**THE PROBLEM:** When you answer, give every record back exactly as written.
==*==
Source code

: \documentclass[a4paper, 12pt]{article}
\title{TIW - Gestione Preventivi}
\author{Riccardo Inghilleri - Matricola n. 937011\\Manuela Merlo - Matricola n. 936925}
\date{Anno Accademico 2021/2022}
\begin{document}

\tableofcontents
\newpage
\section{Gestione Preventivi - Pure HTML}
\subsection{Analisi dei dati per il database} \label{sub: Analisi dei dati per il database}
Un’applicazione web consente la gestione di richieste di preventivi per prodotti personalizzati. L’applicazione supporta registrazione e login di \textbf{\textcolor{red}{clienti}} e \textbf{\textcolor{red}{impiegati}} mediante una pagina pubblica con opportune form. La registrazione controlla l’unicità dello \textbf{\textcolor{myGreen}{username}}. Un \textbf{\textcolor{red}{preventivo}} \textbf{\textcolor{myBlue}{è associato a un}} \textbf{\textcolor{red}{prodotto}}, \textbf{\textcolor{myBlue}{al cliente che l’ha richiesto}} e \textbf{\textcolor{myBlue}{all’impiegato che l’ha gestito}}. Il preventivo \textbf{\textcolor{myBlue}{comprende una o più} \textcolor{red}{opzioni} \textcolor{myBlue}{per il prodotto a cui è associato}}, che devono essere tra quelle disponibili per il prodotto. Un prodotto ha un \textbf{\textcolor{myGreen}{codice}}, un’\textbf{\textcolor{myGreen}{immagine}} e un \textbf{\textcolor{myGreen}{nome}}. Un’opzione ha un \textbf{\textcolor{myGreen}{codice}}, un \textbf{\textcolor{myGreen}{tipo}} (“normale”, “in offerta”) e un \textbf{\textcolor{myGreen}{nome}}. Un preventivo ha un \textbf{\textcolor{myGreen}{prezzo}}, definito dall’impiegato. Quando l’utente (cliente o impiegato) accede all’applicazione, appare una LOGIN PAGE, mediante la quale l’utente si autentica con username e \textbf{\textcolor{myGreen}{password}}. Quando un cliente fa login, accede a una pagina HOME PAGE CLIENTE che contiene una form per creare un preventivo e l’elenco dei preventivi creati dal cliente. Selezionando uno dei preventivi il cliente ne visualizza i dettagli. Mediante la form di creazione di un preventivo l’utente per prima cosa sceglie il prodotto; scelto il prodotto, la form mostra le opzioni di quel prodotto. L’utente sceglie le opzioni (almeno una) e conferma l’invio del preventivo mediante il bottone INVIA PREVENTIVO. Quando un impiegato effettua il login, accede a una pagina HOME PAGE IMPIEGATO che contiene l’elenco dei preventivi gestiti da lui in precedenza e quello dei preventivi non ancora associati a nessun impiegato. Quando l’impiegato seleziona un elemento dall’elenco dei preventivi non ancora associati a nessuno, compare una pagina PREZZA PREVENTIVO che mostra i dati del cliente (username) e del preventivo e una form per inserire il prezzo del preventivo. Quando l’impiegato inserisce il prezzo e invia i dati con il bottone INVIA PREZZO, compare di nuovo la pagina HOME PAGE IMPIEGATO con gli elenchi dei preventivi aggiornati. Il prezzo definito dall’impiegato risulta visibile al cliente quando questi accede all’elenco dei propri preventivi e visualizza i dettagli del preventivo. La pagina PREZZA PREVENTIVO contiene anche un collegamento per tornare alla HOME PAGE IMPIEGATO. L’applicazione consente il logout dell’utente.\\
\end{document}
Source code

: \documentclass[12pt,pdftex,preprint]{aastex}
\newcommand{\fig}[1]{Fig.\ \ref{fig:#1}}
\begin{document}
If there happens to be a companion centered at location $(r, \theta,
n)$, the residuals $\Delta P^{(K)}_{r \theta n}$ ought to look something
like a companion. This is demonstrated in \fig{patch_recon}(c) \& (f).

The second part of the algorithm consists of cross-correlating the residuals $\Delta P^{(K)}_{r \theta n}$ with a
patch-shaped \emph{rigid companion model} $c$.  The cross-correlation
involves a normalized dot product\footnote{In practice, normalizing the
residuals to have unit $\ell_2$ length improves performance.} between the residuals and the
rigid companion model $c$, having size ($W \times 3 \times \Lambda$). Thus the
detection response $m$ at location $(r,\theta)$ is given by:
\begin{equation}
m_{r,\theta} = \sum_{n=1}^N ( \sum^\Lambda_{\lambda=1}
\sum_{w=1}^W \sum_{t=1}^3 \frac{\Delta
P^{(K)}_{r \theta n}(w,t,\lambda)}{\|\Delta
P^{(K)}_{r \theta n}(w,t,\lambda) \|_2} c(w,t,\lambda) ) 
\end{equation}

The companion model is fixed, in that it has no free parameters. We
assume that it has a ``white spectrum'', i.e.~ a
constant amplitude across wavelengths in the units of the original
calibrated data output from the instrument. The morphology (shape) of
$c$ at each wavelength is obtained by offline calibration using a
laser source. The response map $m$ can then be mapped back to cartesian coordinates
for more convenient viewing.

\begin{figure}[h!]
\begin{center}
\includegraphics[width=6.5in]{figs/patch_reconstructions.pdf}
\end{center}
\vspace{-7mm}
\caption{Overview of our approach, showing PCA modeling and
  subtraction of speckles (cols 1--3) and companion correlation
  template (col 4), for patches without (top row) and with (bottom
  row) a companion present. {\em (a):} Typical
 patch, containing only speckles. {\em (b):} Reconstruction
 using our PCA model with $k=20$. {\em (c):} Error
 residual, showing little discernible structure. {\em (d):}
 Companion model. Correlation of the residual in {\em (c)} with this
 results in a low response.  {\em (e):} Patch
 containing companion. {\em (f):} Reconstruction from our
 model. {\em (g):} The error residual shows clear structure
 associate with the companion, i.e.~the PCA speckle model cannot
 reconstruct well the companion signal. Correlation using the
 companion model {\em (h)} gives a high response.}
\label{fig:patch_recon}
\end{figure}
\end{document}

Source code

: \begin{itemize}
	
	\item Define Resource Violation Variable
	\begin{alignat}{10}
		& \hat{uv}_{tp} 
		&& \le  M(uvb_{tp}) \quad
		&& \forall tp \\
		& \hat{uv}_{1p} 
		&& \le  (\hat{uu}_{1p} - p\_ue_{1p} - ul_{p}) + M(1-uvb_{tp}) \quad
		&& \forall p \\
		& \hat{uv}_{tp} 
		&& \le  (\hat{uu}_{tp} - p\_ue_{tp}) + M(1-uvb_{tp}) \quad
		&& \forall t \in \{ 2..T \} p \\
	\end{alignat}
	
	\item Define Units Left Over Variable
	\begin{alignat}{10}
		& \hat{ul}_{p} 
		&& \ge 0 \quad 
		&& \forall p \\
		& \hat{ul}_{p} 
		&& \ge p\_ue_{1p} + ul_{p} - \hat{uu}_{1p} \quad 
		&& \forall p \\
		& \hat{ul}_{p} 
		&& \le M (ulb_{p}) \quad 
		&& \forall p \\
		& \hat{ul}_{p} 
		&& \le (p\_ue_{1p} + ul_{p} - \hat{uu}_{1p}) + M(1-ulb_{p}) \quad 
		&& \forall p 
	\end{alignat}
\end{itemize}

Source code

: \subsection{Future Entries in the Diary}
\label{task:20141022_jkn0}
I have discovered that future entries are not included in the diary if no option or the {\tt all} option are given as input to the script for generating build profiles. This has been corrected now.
==*==
**ANSWER FOR THE TASK:**
Source code

: \documentclass[a4paper, 12pt]{article}
\title{TIW - Gestione Preventivi}
\author{Riccardo Inghilleri - Matricola n. 937011\\Manuela Merlo - Matricola n. 936925}
\date{Anno Accademico 2021/2022}
\begin{document}

\tableofcontents
\newpage
\section{Gestione Preventivi - Pure HTML}
\subsection{Analisi dei dati per il database} \label{sub: Analisi dei dati per il database}
Un’applicazione web consente la gestione di richieste di preventivi per prodotti personalizzati. L’applicazione supporta registrazione e login di \textbf{\textcolor{red}{clienti}} e \textbf{\textcolor{red}{impiegati}} mediante una pagina pubblica con opportune form. La registrazione controlla l’unicità dello \textbf{\textcolor{myGreen}{username}}. Un \textbf{\textcolor{red}{preventivo}} \textbf{\textcolor{myBlue}{è associato a un}} \textbf{\textcolor{red}{prodotto}}, \textbf{\textcolor{myBlue}{al cliente che l’ha richiesto}} e \textbf{\textcolor{myBlue}{all’impiegato che l’ha gestito}}. Il preventivo \textbf{\textcolor{myBlue}{comprende una o più} \textcolor{red}{opzioni} \textcolor{myBlue}{per il prodotto a cui è associato}}, che devono essere tra quelle disponibili per il prodotto. Un prodotto ha un \textbf{\textcolor{myGreen}{codice}}, un’\textbf{\textcolor{myGreen}{immagine}} e un \textbf{\textcolor{myGreen}{nome}}. Un’opzione ha un \textbf{\textcolor{myGreen}{codice}}, un \textbf{\textcolor{myGreen}{tipo}} (“normale”, “in offerta”) e un \textbf{\textcolor{myGreen}{nome}}. Un preventivo ha un \textbf{\textcolor{myGreen}{prezzo}}, definito dall’impiegato. Quando l’utente (cliente o impiegato) accede all’applicazione, appare una LOGIN PAGE, mediante la quale l’utente si autentica con username e \textbf{\textcolor{myGreen}{password}}. Quando un cliente fa login, accede a una pagina HOME PAGE CLIENTE che contiene una form per creare un preventivo e l’elenco dei preventivi creati dal cliente. Selezionando uno dei preventivi il cliente ne visualizza i dettagli. Mediante la form di creazione di un preventivo l’utente per prima cosa sceglie il prodotto; scelto il prodotto, la form mostra le opzioni di quel prodotto. L’utente sceglie le opzioni (almeno una) e conferma l’invio del preventivo mediante il bottone INVIA PREVENTIVO. Quando un impiegato effettua il login, accede a una pagina HOME PAGE IMPIEGATO che contiene l’elenco dei preventivi gestiti da lui in precedenza e quello dei preventivi non ancora associati a nessun impiegato. Quando l’impiegato seleziona un elemento dall’elenco dei preventivi non ancora associati a nessuno, compare una pagina PREZZA PREVENTIVO che mostra i dati del cliente (username) e del preventivo e una form per inserire il prezzo del preventivo. Quando l’impiegato inserisce il prezzo e invia i dati con il bottone INVIA PREZZO, compare di nuovo la pagina HOME PAGE IMPIEGATO con gli elenchi dei preventivi aggiornati. Il prezzo definito dall’impiegato risulta visibile al cliente quando questi accede all’elenco dei propri preventivi e visualizza i dettagli del preventivo. La pagina PREZZA PREVENTIVO contiene anche un collegamento per tornare alla HOME PAGE IMPIEGATO. L’applicazione consente il logout dell’utente.\\
\end{document}
Source code

: \documentclass[12pt,pdftex,preprint]{aastex}
\newcommand{\fig}[1]{Fig.\ \ref{fig:#1}}
\begin{document}
If there happens to be a companion centered at location $(r, \theta,
n)$, the residuals $\Delta P^{(K)}_{r \theta n}$ ought to look something
like a companion. This is demonstrated in \fig{patch_recon}(c) \& (f).

The second part of the algorithm consists of cross-correlating the residuals $\Delta P^{(K)}_{r \theta n}$ with a
patch-shaped \emph{rigid companion model} $c$.  The cross-correlation
involves a normalized dot product\footnote{In practice, normalizing the
residuals to have unit $\ell_2$ length improves performance.} between the residuals and the
rigid companion model $c$, having size ($W \times 3 \times \Lambda$). Thus the
detection response $m$ at location $(r,\theta)$ is given by:
\begin{equation}
m_{r,\theta} = \sum_{n=1}^N ( \sum^\Lambda_{\lambda=1}
\sum_{w=1}^W \sum_{t=1}^3 \frac{\Delta
P^{(K)}_{r \theta n}(w,t,\lambda)}{\|\Delta
P^{(K)}_{r \theta n}(w,t,\lambda) \|_2} c(w,t,\lambda) ) 
\end{equation}

The companion model is fixed, in that it has no free parameters. We
assume that it has a ``white spectrum'', i.e.~ a
constant amplitude across wavelengths in the units of the original
calibrated data output from the instrument. The morphology (shape) of
$c$ at each wavelength is obtained by offline calibration using a
laser source. The response map $m$ can then be mapped back to cartesian coordinates
for more convenient viewing.

\begin{figure}[h!]
\begin{center}
\includegraphics[width=6.5in]{figs/patch_reconstructions.pdf}
\end{center}
\vspace{-7mm}
\caption{Overview of our approach, showing PCA modeling and
  subtraction of speckles (cols 1--3) and companion correlation
  template (col 4), for patches without (top row) and with (bottom
  row) a companion present. {\em (a):} Typical
 patch, containing only speckles. {\em (b):} Reconstruction
 using our PCA model with $k=20$. {\em (c):} Error
 residual, showing little discernible structure. {\em (d):}
 Companion model. Correlation of the residual in {\em (c)} with this
 results in a low response.  {\em (e):} Patch
 containing companion. {\em (f):} Reconstruction from our
 model. {\em (g):} The error residual shows clear structure
 associate with the companion, i.e.~the PCA speckle model cannot
 reconstruct well the companion signal. Correlation using the
 companion model {\em (h)} gives a high response.}
\label{fig:patch_recon}
\end{figure}
\end{document}

Source code

: \begin{itemize}
	
	\item Define Resource Violation Variable
	\begin{alignat}{10}
		& \hat{uv}_{tp} 
		&& \le  M(uvb_{tp}) \quad
		&& \forall tp \\
		& \hat{uv}_{1p} 
		&& \le  (\hat{uu}_{1p} - p\_ue_{1p} - ul_{p}) + M(1-uvb_{tp}) \quad
		&& \forall p \\
		& \hat{uv}_{tp} 
		&& \le  (\hat{uu}_{tp} - p\_ue_{tp}) + M(1-uvb_{tp}) \quad
		&& \forall t \in \{ 2..T \} p \\
	\end{alignat}
	
	\item Define Units Left Over Variable
	\begin{alignat}{10}
		& \hat{ul}_{p} 
		&& \ge 0 \quad 
		&& \forall p \\
		& \hat{ul}_{p} 
		&& \ge p\_ue_{1p} + ul_{p} - \hat{uu}_{1p} \quad 
		&& \forall p \\
		& \hat{ul}_{p} 
		&& \le M (ulb_{p}) \quad 
		&& \forall p \\
		& \hat{ul}_{p} 
		&& \le (p\_ue_{1p} + ul_{p} - \hat{uu}_{1p}) + M(1-ulb_{p}) \quad 
		&& \forall p 
	\end{alignat}
\end{itemize}

Source code

: \subsection{Future Entries in the Diary}
\label{task:20141022_jkn0}
I have discovered that future entries are not included in the diary if no option or the {\tt all} option are given as input to the script for generating build profiles. This has been corrected now.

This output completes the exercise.